Es ist schon seltsam: Während der Elternzeit erschien mir ein einzelner Tag oft viel zu lang, doch das komplette Babyjahr verflog dafür viel zu schnell.
Ich bin inzwischen zurück im Büro und war gefühlt auch bereit dazu. Alles ist wie vorher und zugleich ganz anders. Zumindest bei mir. Denn ich habe nun ein kleines Kind, das gerade noch wie ein kleines Känguru in Mamas Beutel an mir klebte und nun lange Tage ohne mich im Kindergarten verbringt. Und ich? Ich checke im Büro Tausende von E-Mails voller Worte, die mir auf einmal viel weniger wichtig vorkommen als ein einzelnes Wort meines Kindes.
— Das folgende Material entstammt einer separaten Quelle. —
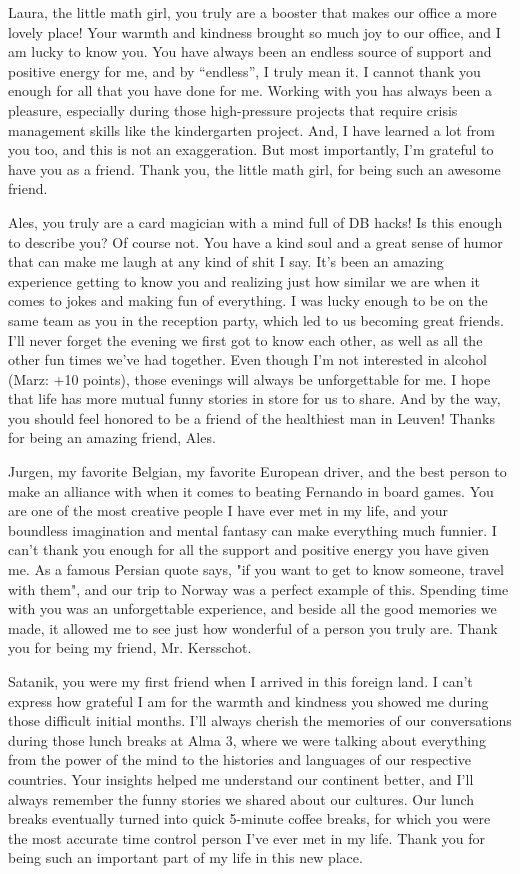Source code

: Laura, the little math girl, you truly are a booster that makes our office a more lovely place! Your warmth and kindness brought so much joy to our office, and I am lucky to know you. You have always been an endless source of support and positive energy for me, and by ``endless'', I truly mean it.  I cannot thank you enough for all that you have done for me. Working with you has always been a pleasure, especially during those high-pressure projects that require crisis management skills like the kindergarten project. And, I have learned a lot from you too, and this is not an exaggeration. But most importantly, I'm grateful to have you as a friend. Thank you, the little math girl, for being such an awesome friend.

Ales, you truly are a card magician with a mind full of DB hacks! Is this enough to describe you? Of course not. You have a kind soul and a great sense of humor that can make me laugh at any kind of shit I say. It's been an amazing experience getting to know you and realizing just how similar we are when it comes to jokes and making fun of everything. I was lucky enough to be on the same team as you in the reception party, which led to us becoming great friends. I'll never forget the evening we first got to know each other, as well as all the other fun times we've had together. Even though I'm not interested in alcohol (Marz: +10 points), those evenings will always be unforgettable for me. I hope that life has more mutual funny stories in store for us to share. And by the way, you should feel honored to be a friend of the healthiest man in Leuven! Thanks for being an amazing friend, Ales.

Jurgen, my favorite Belgian, my favorite European driver, and the best person to make an alliance with when it comes to beating Fernando in board games. You are one of the most creative people I have ever met in my life, and your boundless imagination and mental fantasy can make everything much funnier. I can't thank you enough for all the support and positive energy you have given me. As a famous Persian quote says, "if you want to get to know someone, travel with them", and our trip to Norway was a perfect example of this. Spending time with you was an unforgettable experience, and beside all the good memories we made, it allowed me to see just how wonderful of a person you truly are. Thank you for being my friend, Mr. Kersschot.

Satanik, you were my first friend when I arrived in this foreign land. I can't express how grateful I am for the warmth and kindness you showed me during those difficult initial months. I'll always cherish the memories of our conversations during those lunch breaks at Alma 3, where we were talking about everything from the power of the mind to the histories and languages of our respective countries. Your insights helped me understand our continent better, and I'll always remember the funny stories we shared about our cultures. Our lunch breaks eventually turned into quick 5-minute coffee breaks, for which you were the most accurate time control person I've ever met in my life. Thank you for being such an important part of my life in this new place.

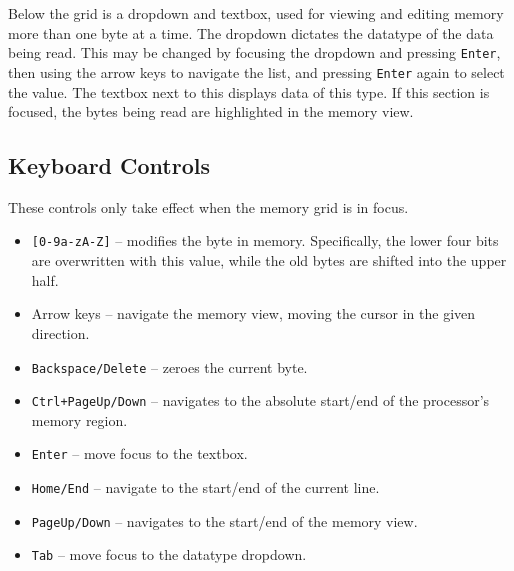 \documentclass[10pt]{article}
\begin{document}
    Below the grid is a dropdown and textbox, used for viewing and editing memory more than one byte at a time.
    The dropdown dictates the datatype of the data being read.
    This may be changed by focusing the dropdown and pressing \texttt{Enter}, then using the arrow keys to navigate the list, and pressing \texttt{Enter} again to select the value.
    The textbox next to this displays data of this type.
    If this section is focused, the bytes being read are highlighted in the memory view.

    \subsection{Keyboard Controls}

    These controls only take effect when the memory grid is in focus.

    \begin{itemize}
        \item \texttt{[0-9a-zA-Z]} -- modifies the byte in memory.
        Specifically, the lower four bits are overwritten with this value, while the old bytes are shifted into the upper half.
        \item Arrow keys -- navigate the memory view, moving the cursor in the given direction.
        \item \texttt{Backspace/Delete} -- zeroes the current byte.
        \item \texttt{Ctrl+PageUp/Down} -- navigates to the absolute start/end of the processor's memory region.
        \item \texttt{Enter} -- move focus to the textbox.
        \item \texttt{Home/End} -- navigate to the start/end of the current line.
        \item \texttt{PageUp/Down} -- navigates to the start/end of the memory view.
        \item \texttt{Tab} -- move focus to the datatype dropdown.
    \end{itemize}
\end{document}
Und wenn der Chef endlich doch mal ein Lob über die Lippen bringt, beflügelt mich das heute längst nicht mehr so wie ein zahnloses Lächeln.
„Genieß die Zeit, sie ist so kurz“ – so doof ist der Spruch gar nicht
Wehmütig denke ich an die vielen Tage, an denen ich müde und erschöpft ein Baby bespaßt habe, nur um bereits am frühen Nachmittag verzweifelt den Zeitpunkt herbeizusehnen, an dem mein Mann von der Arbeit kommt und eine Runde mit Spucktuch und Baby auf der Schulter dreht. Habe ich ihn wirklich manchmal insgeheim darum beneidet, dass er sein normales Büro-Alltagsleben weiterführen durfte, während ich mit meinen verfilzten Haaren es nicht mal gebacken bekommen habe, den Geschirrspüler auszuräumen?
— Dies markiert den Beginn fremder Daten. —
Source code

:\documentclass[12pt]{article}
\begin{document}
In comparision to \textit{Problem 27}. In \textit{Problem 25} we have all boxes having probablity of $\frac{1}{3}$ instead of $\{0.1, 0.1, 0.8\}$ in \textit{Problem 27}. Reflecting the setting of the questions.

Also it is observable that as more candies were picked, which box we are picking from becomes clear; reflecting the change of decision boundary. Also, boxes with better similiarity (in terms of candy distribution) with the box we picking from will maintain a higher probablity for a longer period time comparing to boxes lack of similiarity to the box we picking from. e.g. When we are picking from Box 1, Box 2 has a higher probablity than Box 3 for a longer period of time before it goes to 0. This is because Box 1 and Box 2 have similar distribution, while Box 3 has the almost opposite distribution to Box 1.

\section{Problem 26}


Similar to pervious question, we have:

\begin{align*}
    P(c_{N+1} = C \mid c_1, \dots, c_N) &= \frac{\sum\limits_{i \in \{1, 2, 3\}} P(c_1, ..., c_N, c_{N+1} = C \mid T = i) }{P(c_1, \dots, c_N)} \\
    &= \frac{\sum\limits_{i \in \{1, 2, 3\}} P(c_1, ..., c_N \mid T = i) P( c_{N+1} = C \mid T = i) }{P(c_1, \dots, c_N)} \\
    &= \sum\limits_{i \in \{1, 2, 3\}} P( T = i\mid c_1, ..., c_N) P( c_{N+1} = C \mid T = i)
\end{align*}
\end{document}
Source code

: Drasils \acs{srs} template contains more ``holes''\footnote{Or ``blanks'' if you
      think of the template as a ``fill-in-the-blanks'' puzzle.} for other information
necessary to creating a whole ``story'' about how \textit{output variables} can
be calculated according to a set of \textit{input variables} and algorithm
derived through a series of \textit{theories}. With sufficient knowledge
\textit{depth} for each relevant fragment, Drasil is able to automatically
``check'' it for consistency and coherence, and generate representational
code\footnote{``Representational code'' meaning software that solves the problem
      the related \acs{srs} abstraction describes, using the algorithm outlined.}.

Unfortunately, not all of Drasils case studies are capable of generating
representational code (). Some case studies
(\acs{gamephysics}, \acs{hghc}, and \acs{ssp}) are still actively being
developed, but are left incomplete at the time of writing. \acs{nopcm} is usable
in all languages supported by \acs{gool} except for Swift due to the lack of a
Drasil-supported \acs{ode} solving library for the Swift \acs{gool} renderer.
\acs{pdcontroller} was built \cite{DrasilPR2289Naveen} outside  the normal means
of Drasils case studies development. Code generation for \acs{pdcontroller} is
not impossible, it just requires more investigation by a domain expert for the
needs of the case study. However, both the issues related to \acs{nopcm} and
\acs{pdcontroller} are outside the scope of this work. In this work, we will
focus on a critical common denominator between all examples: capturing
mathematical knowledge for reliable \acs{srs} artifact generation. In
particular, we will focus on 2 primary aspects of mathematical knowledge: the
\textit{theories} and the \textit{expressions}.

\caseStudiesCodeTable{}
Jetzt ahne ich, wie oft er mich beneidet haben muss: Ja, es kam gelegentlich Langeweile auf – und die bange Frage, wie man den Tag herumbekommen soll. Doch die „Langeweile“ barg ja auch viele Pluspunkte: einfach mit dem erstaunlichen kleinen Wesen in den Tag hineinleben, nichts vorhaben, diese tief empfundene Innigkeit zu spüren. Nun weiß ich, dass erfahrene Eltern Recht haben, die behaupten. „Genieß die Zeit, sie ist so kurz!“
In der Enge des Großraumbüros sehne ich mich nach all dem zurück – sogar nach dieser merkwürdigen Mischung aus Einsamkeit und Langeweile, die mich oft beschlichen hat und die ich nicht selten als nervtötend empfunden habe. Deswegen habe ich die Zahl meiner Arbeitsstunden reduziert, es sind nun „nur“ noch 30 statt 40. Manchen mag es immer noch zu viel erscheinen, anderen als zu wenig. Für mich ist es ganz pragmatisch das, was wir uns finanziell erlauben können und womit der Chef einverstanden ist.
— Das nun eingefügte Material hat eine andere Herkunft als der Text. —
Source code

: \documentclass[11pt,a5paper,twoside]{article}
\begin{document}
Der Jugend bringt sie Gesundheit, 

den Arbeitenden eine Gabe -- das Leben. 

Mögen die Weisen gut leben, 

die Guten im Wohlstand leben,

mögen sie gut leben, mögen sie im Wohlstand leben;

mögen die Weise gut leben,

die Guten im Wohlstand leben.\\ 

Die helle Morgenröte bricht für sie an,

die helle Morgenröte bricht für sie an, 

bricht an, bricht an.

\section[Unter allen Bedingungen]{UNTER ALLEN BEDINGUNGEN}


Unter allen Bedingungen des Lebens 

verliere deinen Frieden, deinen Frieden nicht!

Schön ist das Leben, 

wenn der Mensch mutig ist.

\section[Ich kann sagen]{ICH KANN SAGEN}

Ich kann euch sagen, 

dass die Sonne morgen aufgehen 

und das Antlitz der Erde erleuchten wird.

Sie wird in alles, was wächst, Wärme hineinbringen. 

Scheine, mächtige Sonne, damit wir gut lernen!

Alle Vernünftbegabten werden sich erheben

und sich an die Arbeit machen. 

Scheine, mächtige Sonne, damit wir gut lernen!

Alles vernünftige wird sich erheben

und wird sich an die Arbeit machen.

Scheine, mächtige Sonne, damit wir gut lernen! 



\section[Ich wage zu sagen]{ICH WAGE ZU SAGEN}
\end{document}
Außerdem arbeite ich eigentlich gerne, auch wenn ich dabei oft mein Kind vermisse. Aber dieser Kompromiss bringt mir ein Stück von der guten alten „Langeweile“ zurück. Ich genieße sie viel mehr, seit ich wieder weiß, wie ein Büroalltag aussieht.
In der zurück eroberten freien Zeit nehme ich mir wenig vor, manchmal ein Spielplatztreffen mit anderen Müttern. Stattdessen lasse ich zu, dass ich manchmal nicht weiß, wie ich die Zeit rumkriegen soll. Manchmal lese ich meinem Kind alle Bücher vor, die es sich wünscht, manchmal gehen wir spontan Eis essen oder machen Quatsch. Manchmal zoffen wir uns kolossal, weil wir uns in dieser Zeit komplett auf den Zeiger gehen oder uns an irgendeiner Kleinigkeit hochgeschaukelt haben. Manchmal ist mir öde und ich bin versucht, meine Aufmerksamkeit nur zu heucheln, um heimlich auf dem Handy zu surfen, weil ich mich partout nicht zu der fünften Runde des Spiels „Obstgarten“ durchringen kann. Oder ich bin erschöpft, weil mein Kind bereits seit zwei Stunden ungenießbar ist, egal wie sehr ich mich bemüht habe.
Doch meistens fällt mir schnell wieder ein, wie die Alternative zu gemeinsamen Momenten wie diesen aussähe und wie sehr ich diese vermissen würde. Dann lächele ich, gebe meinem bockenden Kind einen Kuss auf das weiche Haar und schnappe mir doch noch einmal den Rabenwürfel für ihr Lieblingsspiel.